Barney Bubbles - Career - Stiff, Radar and F Beat (and Other Punk and New Wave)

Stiff, Radar and F Beat (and Other Punk and New Wave)

Barney Bubbles joined Stiff Records as designer and art director early in 1977. With the label's co-founder Jake Riviera he generated a body of creative work that helped to secure Stiff's reputation as an exciting new independent label. Bubbles created sleeves for bands including The Damned, Elvis Costello, Ian Dury and Wreckless Eric. Often these were accompanied by quirky logos such as the face logo for Blockhead, advertisements and promotional items. The marketing of Elvis Costello's My Aim Is True included advertisements in three UK music papers from which a poster of Costello could be constructed, and the first 1,000 pressings contained an insert headed Help Us Hype Elvis, which, if completed and returned to Stiff, ensured that a friend would received a free copy.

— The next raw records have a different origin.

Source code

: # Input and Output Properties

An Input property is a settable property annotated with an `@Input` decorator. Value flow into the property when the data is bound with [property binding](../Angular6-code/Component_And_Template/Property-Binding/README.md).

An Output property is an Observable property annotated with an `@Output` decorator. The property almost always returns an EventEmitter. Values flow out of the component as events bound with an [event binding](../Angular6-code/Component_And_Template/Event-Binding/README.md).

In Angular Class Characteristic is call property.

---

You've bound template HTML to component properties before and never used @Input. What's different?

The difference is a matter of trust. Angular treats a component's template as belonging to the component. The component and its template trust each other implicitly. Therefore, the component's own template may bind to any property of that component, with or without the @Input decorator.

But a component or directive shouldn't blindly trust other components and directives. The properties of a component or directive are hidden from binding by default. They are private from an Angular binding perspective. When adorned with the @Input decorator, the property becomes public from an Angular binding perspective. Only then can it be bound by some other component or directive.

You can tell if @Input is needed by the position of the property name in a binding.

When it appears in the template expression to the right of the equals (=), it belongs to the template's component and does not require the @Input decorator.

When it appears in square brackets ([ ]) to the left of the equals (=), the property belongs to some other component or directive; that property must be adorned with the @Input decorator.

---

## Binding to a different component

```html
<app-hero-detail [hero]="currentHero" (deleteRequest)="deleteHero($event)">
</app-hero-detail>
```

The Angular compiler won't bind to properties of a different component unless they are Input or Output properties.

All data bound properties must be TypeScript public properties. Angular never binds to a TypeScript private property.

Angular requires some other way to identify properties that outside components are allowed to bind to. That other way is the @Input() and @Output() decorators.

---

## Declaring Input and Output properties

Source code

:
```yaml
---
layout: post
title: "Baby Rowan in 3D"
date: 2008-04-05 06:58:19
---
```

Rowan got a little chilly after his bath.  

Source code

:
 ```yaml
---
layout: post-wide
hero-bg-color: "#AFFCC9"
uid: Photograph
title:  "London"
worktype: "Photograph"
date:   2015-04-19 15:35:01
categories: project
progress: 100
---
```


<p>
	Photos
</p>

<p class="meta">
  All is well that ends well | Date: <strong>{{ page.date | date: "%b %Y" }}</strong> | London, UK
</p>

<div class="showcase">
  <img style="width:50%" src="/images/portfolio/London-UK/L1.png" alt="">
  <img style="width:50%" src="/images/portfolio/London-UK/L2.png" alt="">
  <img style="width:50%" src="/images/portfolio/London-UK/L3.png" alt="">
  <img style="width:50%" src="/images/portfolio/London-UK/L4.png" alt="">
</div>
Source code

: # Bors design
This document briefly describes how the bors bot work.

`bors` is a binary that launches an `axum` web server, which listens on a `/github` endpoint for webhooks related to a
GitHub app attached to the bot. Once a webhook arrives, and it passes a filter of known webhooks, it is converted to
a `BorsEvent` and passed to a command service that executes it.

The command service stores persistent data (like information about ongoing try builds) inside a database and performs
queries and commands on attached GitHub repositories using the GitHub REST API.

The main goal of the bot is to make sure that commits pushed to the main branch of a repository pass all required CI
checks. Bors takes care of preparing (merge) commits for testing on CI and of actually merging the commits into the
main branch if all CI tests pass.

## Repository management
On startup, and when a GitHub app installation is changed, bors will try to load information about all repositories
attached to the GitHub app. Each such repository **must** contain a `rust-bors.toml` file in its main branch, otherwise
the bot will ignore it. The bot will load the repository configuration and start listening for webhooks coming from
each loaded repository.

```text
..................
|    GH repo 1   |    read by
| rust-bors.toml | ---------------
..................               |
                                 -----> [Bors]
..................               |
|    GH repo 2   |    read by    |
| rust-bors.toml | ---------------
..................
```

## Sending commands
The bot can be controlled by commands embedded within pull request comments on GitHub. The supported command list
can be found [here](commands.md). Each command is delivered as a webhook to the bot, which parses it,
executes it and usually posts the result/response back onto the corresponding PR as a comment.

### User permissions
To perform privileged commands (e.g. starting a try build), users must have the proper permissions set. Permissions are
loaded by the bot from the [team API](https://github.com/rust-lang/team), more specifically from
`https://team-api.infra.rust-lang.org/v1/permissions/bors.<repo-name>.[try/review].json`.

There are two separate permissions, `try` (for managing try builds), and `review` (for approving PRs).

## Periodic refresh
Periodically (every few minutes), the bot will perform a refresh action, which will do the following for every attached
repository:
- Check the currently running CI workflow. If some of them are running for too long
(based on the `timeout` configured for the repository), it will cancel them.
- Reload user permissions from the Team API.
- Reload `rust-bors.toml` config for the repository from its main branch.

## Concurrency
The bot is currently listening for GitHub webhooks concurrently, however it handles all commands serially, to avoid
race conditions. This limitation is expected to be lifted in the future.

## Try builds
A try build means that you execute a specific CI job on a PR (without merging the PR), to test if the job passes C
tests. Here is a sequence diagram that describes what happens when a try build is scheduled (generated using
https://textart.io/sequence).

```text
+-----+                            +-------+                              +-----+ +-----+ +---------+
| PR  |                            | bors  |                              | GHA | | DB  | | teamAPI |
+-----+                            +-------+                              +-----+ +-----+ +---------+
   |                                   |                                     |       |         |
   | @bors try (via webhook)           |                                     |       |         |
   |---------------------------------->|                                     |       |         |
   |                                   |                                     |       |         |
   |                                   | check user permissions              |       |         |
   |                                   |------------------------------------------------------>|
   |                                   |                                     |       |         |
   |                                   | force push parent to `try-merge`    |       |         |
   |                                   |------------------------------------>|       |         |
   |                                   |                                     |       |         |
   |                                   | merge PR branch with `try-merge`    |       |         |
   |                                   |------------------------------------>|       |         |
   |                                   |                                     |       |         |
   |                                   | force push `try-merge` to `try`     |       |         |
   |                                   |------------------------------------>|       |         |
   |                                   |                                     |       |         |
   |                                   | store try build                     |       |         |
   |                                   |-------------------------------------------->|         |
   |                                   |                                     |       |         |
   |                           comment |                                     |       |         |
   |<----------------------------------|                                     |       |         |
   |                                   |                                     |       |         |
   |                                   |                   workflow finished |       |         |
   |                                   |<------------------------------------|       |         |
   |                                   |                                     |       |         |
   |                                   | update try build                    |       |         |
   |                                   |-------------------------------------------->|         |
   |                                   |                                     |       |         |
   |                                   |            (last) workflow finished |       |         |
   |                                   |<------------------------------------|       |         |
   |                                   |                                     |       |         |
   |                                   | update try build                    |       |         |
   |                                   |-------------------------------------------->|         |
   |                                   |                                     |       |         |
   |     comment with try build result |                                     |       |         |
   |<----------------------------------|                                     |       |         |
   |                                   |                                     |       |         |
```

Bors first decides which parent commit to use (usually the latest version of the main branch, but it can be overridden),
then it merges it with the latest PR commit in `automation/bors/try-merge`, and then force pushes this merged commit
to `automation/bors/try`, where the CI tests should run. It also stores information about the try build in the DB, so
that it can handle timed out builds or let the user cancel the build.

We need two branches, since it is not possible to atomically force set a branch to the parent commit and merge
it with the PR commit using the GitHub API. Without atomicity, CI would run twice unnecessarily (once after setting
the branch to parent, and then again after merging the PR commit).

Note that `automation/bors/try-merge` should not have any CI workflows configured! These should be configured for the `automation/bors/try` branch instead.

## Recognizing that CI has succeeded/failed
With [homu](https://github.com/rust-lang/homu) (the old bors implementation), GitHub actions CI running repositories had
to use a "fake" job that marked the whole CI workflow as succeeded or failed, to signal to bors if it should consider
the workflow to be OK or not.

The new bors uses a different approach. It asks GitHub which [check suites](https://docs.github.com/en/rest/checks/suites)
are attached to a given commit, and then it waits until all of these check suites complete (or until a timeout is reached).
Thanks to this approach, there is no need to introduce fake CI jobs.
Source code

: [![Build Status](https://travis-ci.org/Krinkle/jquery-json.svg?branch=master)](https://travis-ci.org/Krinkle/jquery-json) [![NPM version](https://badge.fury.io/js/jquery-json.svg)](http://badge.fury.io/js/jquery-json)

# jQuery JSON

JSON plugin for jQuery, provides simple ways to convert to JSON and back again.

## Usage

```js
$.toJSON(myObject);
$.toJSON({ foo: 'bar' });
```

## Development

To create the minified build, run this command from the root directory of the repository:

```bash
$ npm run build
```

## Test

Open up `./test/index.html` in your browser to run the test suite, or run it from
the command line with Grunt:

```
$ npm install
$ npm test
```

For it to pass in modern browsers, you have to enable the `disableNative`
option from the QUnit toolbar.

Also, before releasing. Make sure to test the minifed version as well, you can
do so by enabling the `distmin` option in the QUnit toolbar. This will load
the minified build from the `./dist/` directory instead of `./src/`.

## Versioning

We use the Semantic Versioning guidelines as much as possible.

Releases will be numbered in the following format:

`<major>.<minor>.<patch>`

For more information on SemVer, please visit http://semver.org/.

When Riviera left Stiff in late 1977 Bubbles joined him at his new label Radar Records and later at Riviera's F-Beat Records. Bubbles created designs for artists such as Elvis Costello, Nick Lowe, Carlene Carter and Clive Langer & The Boxes.

Bubbles also maintained his freelance output, producing designs for Peter Jenner (Ian Dury and Billy Bragg's manager), and others, creating a prodigious output by working for such bands, musicians and performers as Vivian Stanshall, Generation X, Big Star, Johnny Moped, Whirlwind, Billy Bragg, Clover, The Sinceros, Roger Chapman, Phillip Goodhand-Tait, Dr. Feelgood, Inner City Unit and The Psychedelic Furs. As a result his work appeared on releases by labels such as Aura, Chiswick, Utility, Go! Discs, Epic, Charisma, CBS, Line Records, United Artists and Riddle Records. His signature style emerged as one that was colourful, playful, loaded with geometry, art-history and music-history references, jokes, cryptograms and symbols. The overriding appetite was for going against the grain of accepted design standards. His work is simultaneously complex in meaning and simple in its delivery. Examples include:

  • Elvis Costello - This Year's Model, which was designed to have a deliberate miscropping so that the entire design was off-register;
  • The Damned - Damned Damned Damned, a limited number of which were deliberately printed with a photo of Eddie and the Hot Rods on the back of the cover, rather than The Damned playing at The Roxy Club, and with an erratum sticker apologising for this "mistake", and on the front of the LP, on top of the original shrinkwrap, a red food-fight sticker saying 'Damned Damned', thus completing the LP's title when read underneath the band's name;
  • Elvis Costello - Armed Forces, with an extended back panel consisting of folding flaps, postcards carrying the instruction DON'T JOIN (advice against joining the armed forces), and a message that these postcards had been die-cut away from the rest of the sleeve;
  • Ian Dury and the Blockheads - Do It Yourself, which was released in 28 sleeve variations, all of which were designs supplied by Crown Wallpaper.